Once we have decided on granularity, representing versioning info is fairly straightforward: we can use Dublin Core metadata terms for that.
Provenance can be more complicated and there are a few alternative provenance data models around. It depends a bit on how much we want to say about how the info was created and checked, and whether that needs to be structured and machine-readable, or can just be a pointer to a report, say.
A likely candidate is the Open Provenance Model Vocabulary (OPMV). There is also a W3C working group on provenance on the web: I haven’t looked at their work in detail yet but it’s on my to-do list.
15) What is the best way of notifying users of updates?
To start with, just ensure we have the last modified date in the graph metadata, then clients can check back regularly to see if there is anything new. Later, it would be useful to add some kind of subscription based update feed, probably using ATOM or RSS.

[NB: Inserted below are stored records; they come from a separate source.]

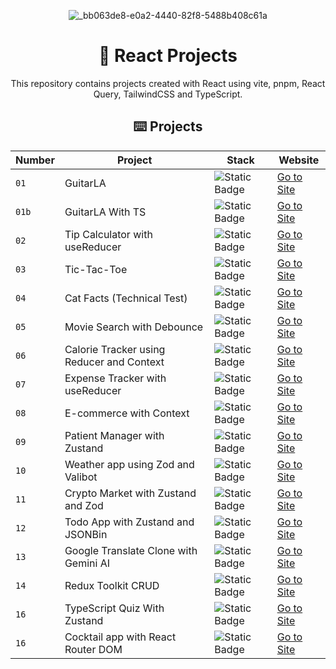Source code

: <div align="center">

![_bb063de8-e0a2-4440-82f8-5488b408c61a](https://github.com/joshuaco/react-projects/assets/9096557/12fdb39c-d8ee-4669-b125-42fc934c70d2)

# 🚀 React Projects

This repository contains projects created with React using vite, pnpm, React Query, TailwindCSS and TypeScript.

## ⌨️ Projects

| Number | Project                             | Stack                                                         | Website                                                        |
| ------ | ----------------------------------- | --------------------------------------------------------------| ---------------------------------------------------------------|
| `01`   | GuitarLA                            | ![Static Badge](https://img.shields.io/badge/JavaScript-yellow) | [Go to Site](https://peaceful-torte-1f1ae9.netlify.app/)     |
| `01b`  | GuitarLA With TS                    | ![Static Badge](https://img.shields.io/badge/TypeScript-blue) | [Go to Site](https://classy-jelly-ee01c9.netlify.app/)         |
| `02`   | Tip Calculator with useReducer      | ![Static Badge](https://img.shields.io/badge/TypeScript-blue) | [Go to Site](https://flourishing-moonbeam-eaa2f3.netlify.app/) |
| `03`   | Tic-Tac-Toe                         | ![Static Badge](https://img.shields.io/badge/JavaScript-yellow) | [Go to Site](https://lively-meringue-14ffbf.netlify.app/)    |
| `04`   | Cat Facts (Technical Test)          | ![Static Badge](https://img.shields.io/badge/JavaScript-yellow) | [Go to Site](https://lustrous-dodol-e63736.netlify.app/)     |
| `05`   | Movie Search with Debounce          | ![Static Badge](https://img.shields.io/badge/JavaScript-yellow) | [Go to Site](https://luxury-druid-b1d3fc.netlify.app/)       |
| `06`   | Calorie Tracker using Reducer and Context | ![Static Badge](https://img.shields.io/badge/TypeScript-blue) | [Go to Site](https://merry-lolly-835713.netlify.app/)    |
| `07`   | Expense Tracker with useReducer     | ![Static Badge](https://img.shields.io/badge/TypeScript-blue) | [Go to Site](https://hilarious-cucurucho-947768.netlify.app/)  |
| `08`   | E-commerce with Context             | ![Static Badge](https://img.shields.io/badge/TypeScript-blue) | [Go to Site](https://stellar-pixie-ddbedd.netlify.app/)        |
| `09`   | Patient Manager with Zustand        | ![Static Badge](https://img.shields.io/badge/TypeScript-blue) | [Go to Site](https://marvelous-unicorn-cb6a02.netlify.app/)    |
| `10`   | Weather app using Zod and Valibot   | ![Static Badge](https://img.shields.io/badge/TypeScript-blue) | [Go to Site](https://bright-lollipop-5891a7.netlify.app/)      |
| `11`   | Crypto Market with Zustand and Zod  | ![Static Badge](https://img.shields.io/badge/TypeScript-blue)   | [Go to Site](https://glittery-taiyaki-435e19.netlify.app/)   |
| `12`   | Todo App with Zustand and JSONBin   | ![Static Badge](https://img.shields.io/badge/TypeScript-blue)   | [Go to Site](https://jazzy-nasturtium-f3000f.netlify.app/)   |
| `13`   | Google Translate Clone with Gemini AI | ![Static Badge](https://img.shields.io/badge/TypeScript-blue) | [Go to Site](https://luminous-rabanadas-1f27ed.netlify.app/) |
| `14`   | Redux Toolkit CRUD                  | ![Static Badge](https://img.shields.io/badge/TypeScript-blue) | [Go to Site](https://majestic-mousse-e4df77.netlify.app/)      |
| `16`   | TypeScript Quiz With Zustand        | ![Static Badge](https://img.shields.io/badge/TypeScript-blue) | [Go to Site](https://dazzling-torte-dd190e.netlify.app/)       |
| `16`   | Cocktail app with React Router DOM  | ![Static Badge](https://img.shields.io/badge/TypeScript-blue) | [Go to Site](https://sensational-figolla-4c3775.netlify.app/)  |
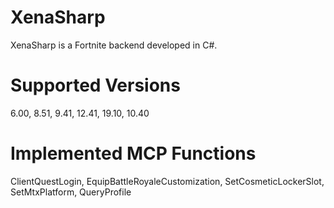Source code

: # XenaSharp
XenaSharp is a Fortnite backend developed in C#.

# Supported Versions

6.00,
8.51,
9.41,
12.41,
19.10,
10.40

# Implemented MCP Functions

ClientQuestLogin,
EquipBattleRoyaleCustomization,
SetCosmeticLockerSlot,
SetMtxPlatform,
QueryProfile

Other questions: governance and validation
Andy Jackson and Barbara Sierman have raised questions in the past about governance of publishing processes and validation of the contents of representation information registries. These are essentially questions about trust: how does a user of a registry decide whether or not to trust the information.
The main focus of this discussion is on how to agree some publishing guidelines – so some aspects of governance are out of scope, but the decision on what information to publish does have a bearing on trust. What information should be included on how a particular piece of information was arrived at? What process of testing was applied? What information might the user need to reproduce the tests him/herself?
As Andy points out, there is a big difference between creating trust and transmitting trust. Creating trust requires evidence that the published information has been validated. With a registry, mainly we can transmit rather than create trust, but we could design guidelines such as these to encourage thorough validation to be carried out and made available.
How best to actually do that validation is a complicated question – let’s leave it for another day.